И только небольшой клавесин розового дерева на прямых ножках да плохонькие часы на каминной полке с надписью «Дольт, Арсенал» напоминали — один дрожанием струн от проезжавших по улице экипажей, вторые — качанием серебристого маятника, — что в этой, можно сказать, гробнице есть нечто живое.
С почтением Жильбер вошел в описанный нами кабинет; его обстановка показалась ему роскошной, поскольку почти такая же обстановка была в Таверне; особенно сильное впечатление на него произвел вощеный паркет.
— Садитесь, — предложил Жак, указывая на маленький столик, стоявший в оконной нише. — Сейчас я расскажу, в чем будет заключаться ваша работа.
Жильбер поспешно уселся.
— Вы знаете, что это? — осведомился старик, показывая молодому человеку лист бумаги с равномерно расположенными на нем линейками.
— Разумеется. Это нотная бумага, — ответил Жильбер.
— Прекрасно! Так вот, исписав соответствующим образом этот лист, иными словами, перенеся на него столько нот, сколько вмещается, я заработаю десять су; я сам себе назначил эту цену. Как, по-вашему, вы сможете переписывать ноты?
— Думаю, смогу, сударь.
— А у вас не рябит в глазах от этого скопища черных точек, насаженных на многочисленные линейки?
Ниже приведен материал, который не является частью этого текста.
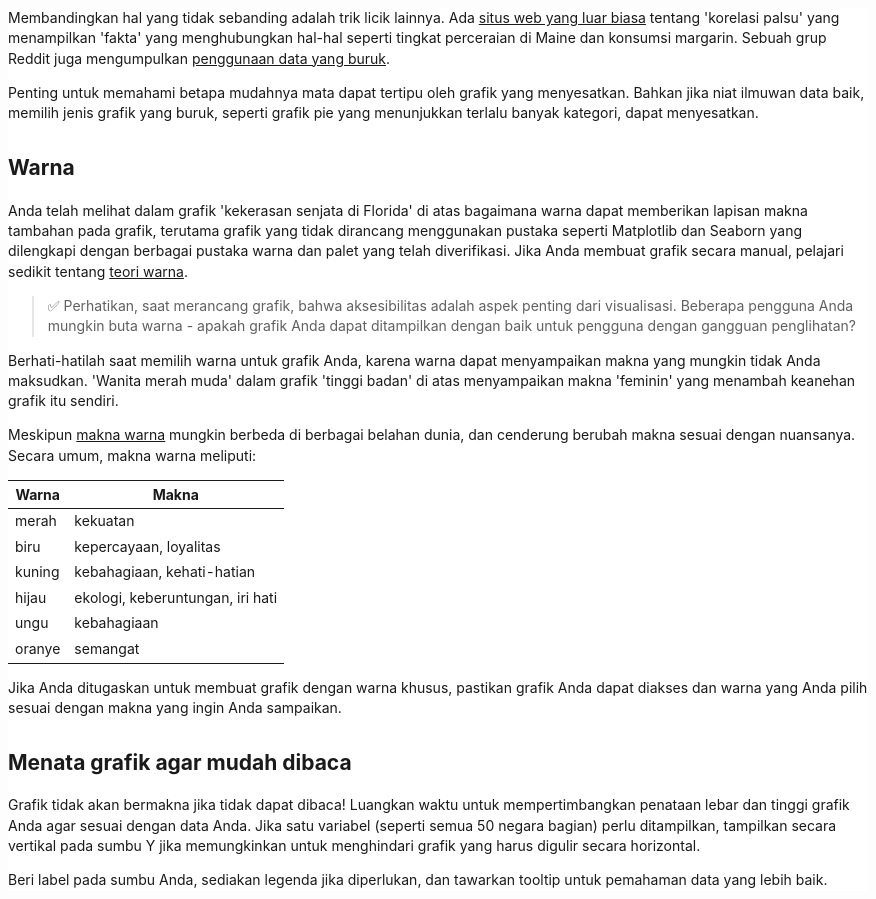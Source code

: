 Membandingkan hal yang tidak sebanding adalah trik licik lainnya. Ada [situs web yang luar biasa](https://tylervigen.com/spurious-correlations) tentang 'korelasi palsu' yang menampilkan 'fakta' yang menghubungkan hal-hal seperti tingkat perceraian di Maine dan konsumsi margarin. Sebuah grup Reddit juga mengumpulkan [penggunaan data yang buruk](https://www.reddit.com/r/dataisugly/top/?t=all).

Penting untuk memahami betapa mudahnya mata dapat tertipu oleh grafik yang menyesatkan. Bahkan jika niat ilmuwan data baik, memilih jenis grafik yang buruk, seperti grafik pie yang menunjukkan terlalu banyak kategori, dapat menyesatkan.

## Warna

Anda telah melihat dalam grafik 'kekerasan senjata di Florida' di atas bagaimana warna dapat memberikan lapisan makna tambahan pada grafik, terutama grafik yang tidak dirancang menggunakan pustaka seperti Matplotlib dan Seaborn yang dilengkapi dengan berbagai pustaka warna dan palet yang telah diverifikasi. Jika Anda membuat grafik secara manual, pelajari sedikit tentang [teori warna](https://colormatters.com/color-and-design/basic-color-theory).

> ✅ Perhatikan, saat merancang grafik, bahwa aksesibilitas adalah aspek penting dari visualisasi. Beberapa pengguna Anda mungkin buta warna - apakah grafik Anda dapat ditampilkan dengan baik untuk pengguna dengan gangguan penglihatan?

Berhati-hatilah saat memilih warna untuk grafik Anda, karena warna dapat menyampaikan makna yang mungkin tidak Anda maksudkan. 'Wanita merah muda' dalam grafik 'tinggi badan' di atas menyampaikan makna 'feminin' yang menambah keanehan grafik itu sendiri.

Meskipun [makna warna](https://colormatters.com/color-symbolism/the-meanings-of-colors) mungkin berbeda di berbagai belahan dunia, dan cenderung berubah makna sesuai dengan nuansanya. Secara umum, makna warna meliputi:

| Warna  | Makna               |
| ------ | ------------------- |
| merah  | kekuatan            |
| biru   | kepercayaan, loyalitas |
| kuning | kebahagiaan, kehati-hatian |
| hijau  | ekologi, keberuntungan, iri hati |
| ungu   | kebahagiaan         |
| oranye | semangat            |

Jika Anda ditugaskan untuk membuat grafik dengan warna khusus, pastikan grafik Anda dapat diakses dan warna yang Anda pilih sesuai dengan makna yang ingin Anda sampaikan.

## Menata grafik agar mudah dibaca

Grafik tidak akan bermakna jika tidak dapat dibaca! Luangkan waktu untuk mempertimbangkan penataan lebar dan tinggi grafik Anda agar sesuai dengan data Anda. Jika satu variabel (seperti semua 50 negara bagian) perlu ditampilkan, tampilkan secara vertikal pada sumbu Y jika memungkinkan untuk menghindari grafik yang harus digulir secara horizontal.

Beri label pada sumbu Anda, sediakan legenda jika diperlukan, dan tawarkan tooltip untuk pemahaman data yang lebih baik.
— Разумеется, рябит, сударь. С первого взгляда разобраться трудновато, однако, присмотревшись, я сумею отличить одну ноту от другой. Вот это, к примеру, фа.
— Где?
— Вот, на верхней линейке.
— А эта, между двумя нижними?
— Тоже фа.
— А выше, на второй линейке?
— Соль.
— Так вы умеете читать ноты?
— Скорее знаю их названия, но как они звучат, определить не могу.
— А знаете, почему одни изображены в виде незачерненных кружков, другие в виде черных, почему у некоторых один хвостик, у других — два или три?
— Да, все это я знаю.
— А этот значок?
— Четвертная пауза.
— А этот?
— Диез.
— А вон тот?
— Бемоль.
— Недурно. Но как же так? — удивился Жак, и в его глазах опять появилась обычная недоверчивость. — Вы утверждаете, будто ничего не знаете, однако беседуете со мной о нотах столь же уверенно, как вчера говорили о ботанике и совсем недавно начали было говорить о любви.
— Ах, сударь, не смейтесь надо мной, — покраснев, взмолился Жильбер.
— Я не смеюсь, дитя мое, напротив, вы меня поражаете. Музыка — это искусство, которым овладевают лишь после долгих занятий, а вы утверждаете, что не получили никакого образования, ничему не учились.